De l’« Autoportrait liminaire », rédigé à l’occasion de la création allemande de Ruf (1977), aux textes consacrés à Kandinsky et Husserl en passant par les hommages rendus à quelques figures marquantes (Pessoa, Boulez, Stockhausen, Ernest Bour) se dessine la stature d’un intellectuel de haut vol dont les réflexions, conduites à partir de son art de musicien, puisent à d’autres disciplines (philosophie, poésie, théorie de la peinture, etc.) pour les enrichir à leur tour de son apport.
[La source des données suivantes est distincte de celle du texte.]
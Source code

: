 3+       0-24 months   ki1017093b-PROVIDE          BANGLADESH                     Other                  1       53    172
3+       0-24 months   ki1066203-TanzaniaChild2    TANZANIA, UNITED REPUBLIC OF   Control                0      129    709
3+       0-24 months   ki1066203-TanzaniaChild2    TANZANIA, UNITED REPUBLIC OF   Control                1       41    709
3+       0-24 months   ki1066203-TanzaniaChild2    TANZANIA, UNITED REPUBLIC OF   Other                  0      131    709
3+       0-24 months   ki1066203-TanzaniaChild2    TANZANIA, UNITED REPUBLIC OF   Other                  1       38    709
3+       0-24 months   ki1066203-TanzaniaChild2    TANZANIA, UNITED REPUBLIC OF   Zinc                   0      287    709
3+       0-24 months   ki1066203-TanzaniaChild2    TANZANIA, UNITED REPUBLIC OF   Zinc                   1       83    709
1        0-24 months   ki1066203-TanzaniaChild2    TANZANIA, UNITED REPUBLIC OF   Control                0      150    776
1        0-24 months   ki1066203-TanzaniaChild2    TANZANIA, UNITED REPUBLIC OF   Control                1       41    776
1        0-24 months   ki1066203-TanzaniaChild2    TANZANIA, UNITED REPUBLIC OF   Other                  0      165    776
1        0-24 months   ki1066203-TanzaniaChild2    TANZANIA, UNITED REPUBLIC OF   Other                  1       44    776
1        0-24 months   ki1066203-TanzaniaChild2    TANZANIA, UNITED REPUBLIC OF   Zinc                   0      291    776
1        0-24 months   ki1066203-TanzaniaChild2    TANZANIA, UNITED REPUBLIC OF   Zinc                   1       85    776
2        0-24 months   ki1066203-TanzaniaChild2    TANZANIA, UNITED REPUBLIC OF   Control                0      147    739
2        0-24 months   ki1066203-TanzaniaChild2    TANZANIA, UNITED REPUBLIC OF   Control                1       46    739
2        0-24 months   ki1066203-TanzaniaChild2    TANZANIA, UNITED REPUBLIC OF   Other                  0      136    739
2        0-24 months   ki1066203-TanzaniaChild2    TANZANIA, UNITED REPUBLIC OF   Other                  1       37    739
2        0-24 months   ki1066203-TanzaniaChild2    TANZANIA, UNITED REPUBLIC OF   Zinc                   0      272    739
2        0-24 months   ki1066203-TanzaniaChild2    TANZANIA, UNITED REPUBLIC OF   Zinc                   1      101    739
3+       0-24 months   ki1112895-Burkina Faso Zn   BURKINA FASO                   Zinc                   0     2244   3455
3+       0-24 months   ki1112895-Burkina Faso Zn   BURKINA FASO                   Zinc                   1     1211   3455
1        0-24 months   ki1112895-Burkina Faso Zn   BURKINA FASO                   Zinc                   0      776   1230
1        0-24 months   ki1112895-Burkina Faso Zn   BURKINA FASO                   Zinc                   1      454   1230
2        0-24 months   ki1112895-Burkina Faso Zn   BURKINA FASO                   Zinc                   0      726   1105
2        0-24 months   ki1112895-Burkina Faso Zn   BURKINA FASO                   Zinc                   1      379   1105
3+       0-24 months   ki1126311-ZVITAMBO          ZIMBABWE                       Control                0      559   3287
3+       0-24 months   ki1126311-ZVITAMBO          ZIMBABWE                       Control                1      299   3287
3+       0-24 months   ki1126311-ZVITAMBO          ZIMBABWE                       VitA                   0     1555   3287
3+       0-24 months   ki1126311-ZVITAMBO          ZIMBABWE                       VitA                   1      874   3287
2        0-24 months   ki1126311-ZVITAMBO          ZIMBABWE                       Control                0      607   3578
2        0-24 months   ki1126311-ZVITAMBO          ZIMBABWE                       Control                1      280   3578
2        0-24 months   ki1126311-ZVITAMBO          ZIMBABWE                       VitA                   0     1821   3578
De Stockhausen, il a hérité cette conception hautement réfléchie du temps et de l’espace comme le pragmatisme consécutif aux contradictions entre l’élaboration de la partition et sa réalisation (« créer une œuvre, c’est créer un organisme vivant »), même si leur rapport n’a pas été celui de maître à élève : «  ... j’ai tout appris de Stockhausen : mais attention ! C’est par moi‑même que je l’ai appris, ce n’est pas lui qui m’a enseigné » (entretien avec Jérémie Szpirglas, 2011).


Ces essais et entretiens assument un certain disparate, où commentaires généralistes côtoient essais théoriques pointus, où notes éparses voisinent avec des analyses poussées de certaines de ses œuvres – des extraits de sa thèse de doctorat consacrée à la Seconde Cantate de Webern sont proposés en annexe.


Son goût des formes labyrinthiques et son approche multidimensionnelle du temps amènent Nunes à concevoir, pour Nachtmusik II (1981/2000), « une antiphonie de paramètres ». Une topographie encore plus poussée préside à l’élaboration de Quodlibet (1991), « une pièce où s’écrit l’espace ». Au reste, les incursions du compositeur dans le domaine opératique, avec Das Märchen (2007) et La Douce (2009), ne laissent au hasard aucun lien entre le flux sonore et les diverses dimensions visuelles, bien qu’il «   ... ne vise nullement un soi‑disant spectacle total ».


Nunes, proche de Boulez et de Berio, n’a rien d’un mandarin retranché dans sa tour d’ivoire : il revient à plusieurs reprises, à travers des considérations d’ordre sociologiques et culturelles, sur l’enseignement de la musique, notamment dans son pays d’origine (« Au fond, ce qui manque, c’est une réalisation paradigmatique de chaque technique »).


Au gré de ces différents écrits (signalons l’existence d’un journal encore inédit entamé au cours des années 1960), Nunes se montre plus disert sur son artisanat et le soin qu’il porte à la mise en œuvre de ses partitions que sur la partie électronique de celles‑ci, lors même qu’il travailla régulièrement à l’Ircam à partir de 1989, y trouvant une technologie avancer pour englober les paramètres de spatialisation et de temps réel. Quant à son activité pédagogique, il se livre en définitive assez peu.


L’étude consacrée à Husserl pourra se révéler rapidement décourageante, mais le mélomane passionné gagnera à accompagner la lecture du livre de l’écoute des œuvres évoquées : la plupart ont été enregistrées et/ou sont disponibles sur internet, à l’exception notable de Ruf.


Le tout est édité et présenté par Laurent Feneyrou, ce qui constitue en soi un gage de sérieux.